**Your goal:** Of the lines below, count those containing the word "metrics". Reply with the number alone.

□ □ □

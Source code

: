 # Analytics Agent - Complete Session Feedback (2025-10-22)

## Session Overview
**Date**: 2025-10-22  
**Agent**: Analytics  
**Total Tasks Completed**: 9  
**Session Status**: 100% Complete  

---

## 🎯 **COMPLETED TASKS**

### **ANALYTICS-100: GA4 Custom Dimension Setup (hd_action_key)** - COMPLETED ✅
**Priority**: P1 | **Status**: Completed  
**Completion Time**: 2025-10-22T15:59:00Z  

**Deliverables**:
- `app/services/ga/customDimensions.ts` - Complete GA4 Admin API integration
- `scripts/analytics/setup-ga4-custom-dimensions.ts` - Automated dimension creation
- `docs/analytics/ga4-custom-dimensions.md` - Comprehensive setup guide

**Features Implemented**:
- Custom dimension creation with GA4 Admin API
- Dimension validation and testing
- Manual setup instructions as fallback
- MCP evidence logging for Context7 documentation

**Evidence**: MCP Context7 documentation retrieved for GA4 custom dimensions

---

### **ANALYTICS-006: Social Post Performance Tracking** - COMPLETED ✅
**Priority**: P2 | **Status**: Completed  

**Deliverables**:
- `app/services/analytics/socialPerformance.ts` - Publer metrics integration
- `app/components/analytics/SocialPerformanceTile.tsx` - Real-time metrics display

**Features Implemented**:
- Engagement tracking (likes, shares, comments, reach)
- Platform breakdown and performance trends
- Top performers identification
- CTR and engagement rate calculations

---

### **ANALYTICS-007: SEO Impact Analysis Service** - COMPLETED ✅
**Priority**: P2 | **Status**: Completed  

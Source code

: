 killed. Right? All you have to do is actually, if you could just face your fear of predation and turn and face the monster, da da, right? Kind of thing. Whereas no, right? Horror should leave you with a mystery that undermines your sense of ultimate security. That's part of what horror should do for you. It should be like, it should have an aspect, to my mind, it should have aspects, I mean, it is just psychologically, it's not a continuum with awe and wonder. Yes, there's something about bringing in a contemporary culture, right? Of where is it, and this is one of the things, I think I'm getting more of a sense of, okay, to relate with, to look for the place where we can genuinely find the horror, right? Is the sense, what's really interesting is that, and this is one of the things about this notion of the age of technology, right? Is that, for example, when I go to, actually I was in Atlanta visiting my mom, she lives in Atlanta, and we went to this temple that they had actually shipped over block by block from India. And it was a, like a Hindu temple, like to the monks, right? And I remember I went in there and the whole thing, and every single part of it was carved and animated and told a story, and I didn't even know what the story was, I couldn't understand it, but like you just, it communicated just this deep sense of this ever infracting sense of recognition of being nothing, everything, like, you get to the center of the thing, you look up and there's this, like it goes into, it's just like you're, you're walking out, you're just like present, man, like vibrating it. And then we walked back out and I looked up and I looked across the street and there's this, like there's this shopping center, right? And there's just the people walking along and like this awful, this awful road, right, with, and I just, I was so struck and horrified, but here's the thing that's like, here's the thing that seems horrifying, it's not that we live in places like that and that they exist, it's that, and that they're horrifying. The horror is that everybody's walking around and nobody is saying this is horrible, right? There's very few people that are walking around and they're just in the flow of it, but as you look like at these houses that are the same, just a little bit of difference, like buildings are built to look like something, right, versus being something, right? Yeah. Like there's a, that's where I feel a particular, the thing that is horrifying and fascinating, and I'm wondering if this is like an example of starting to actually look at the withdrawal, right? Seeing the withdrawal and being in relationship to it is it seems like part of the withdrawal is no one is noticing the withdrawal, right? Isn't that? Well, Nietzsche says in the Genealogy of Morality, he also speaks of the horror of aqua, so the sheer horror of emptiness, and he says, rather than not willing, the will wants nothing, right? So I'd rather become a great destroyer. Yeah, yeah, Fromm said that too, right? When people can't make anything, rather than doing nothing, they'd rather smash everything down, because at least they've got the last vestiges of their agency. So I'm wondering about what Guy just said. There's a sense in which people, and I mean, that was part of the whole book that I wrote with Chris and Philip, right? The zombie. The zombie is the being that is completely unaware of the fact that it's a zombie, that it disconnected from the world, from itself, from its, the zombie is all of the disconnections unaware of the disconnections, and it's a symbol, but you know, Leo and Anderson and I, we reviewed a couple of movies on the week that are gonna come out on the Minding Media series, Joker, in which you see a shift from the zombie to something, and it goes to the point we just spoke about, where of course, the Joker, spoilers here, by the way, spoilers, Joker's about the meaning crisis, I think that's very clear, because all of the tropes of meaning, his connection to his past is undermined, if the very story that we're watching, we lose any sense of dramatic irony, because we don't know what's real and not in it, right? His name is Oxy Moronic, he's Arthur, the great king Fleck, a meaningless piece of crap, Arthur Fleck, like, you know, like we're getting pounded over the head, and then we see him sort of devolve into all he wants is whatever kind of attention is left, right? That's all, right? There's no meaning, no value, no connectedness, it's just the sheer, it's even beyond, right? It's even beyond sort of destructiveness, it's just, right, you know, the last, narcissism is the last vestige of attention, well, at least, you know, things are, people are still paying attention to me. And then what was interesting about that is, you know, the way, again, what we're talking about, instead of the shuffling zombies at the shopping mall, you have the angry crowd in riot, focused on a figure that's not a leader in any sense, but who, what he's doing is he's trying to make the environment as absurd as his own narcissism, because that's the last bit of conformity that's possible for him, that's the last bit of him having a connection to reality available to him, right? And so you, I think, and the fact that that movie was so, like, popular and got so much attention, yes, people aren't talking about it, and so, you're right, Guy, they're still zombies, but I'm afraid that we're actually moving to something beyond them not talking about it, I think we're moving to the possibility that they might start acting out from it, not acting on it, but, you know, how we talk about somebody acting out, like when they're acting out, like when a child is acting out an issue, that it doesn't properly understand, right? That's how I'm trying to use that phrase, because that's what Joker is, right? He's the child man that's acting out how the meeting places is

□ □ □

**Completed task:** 2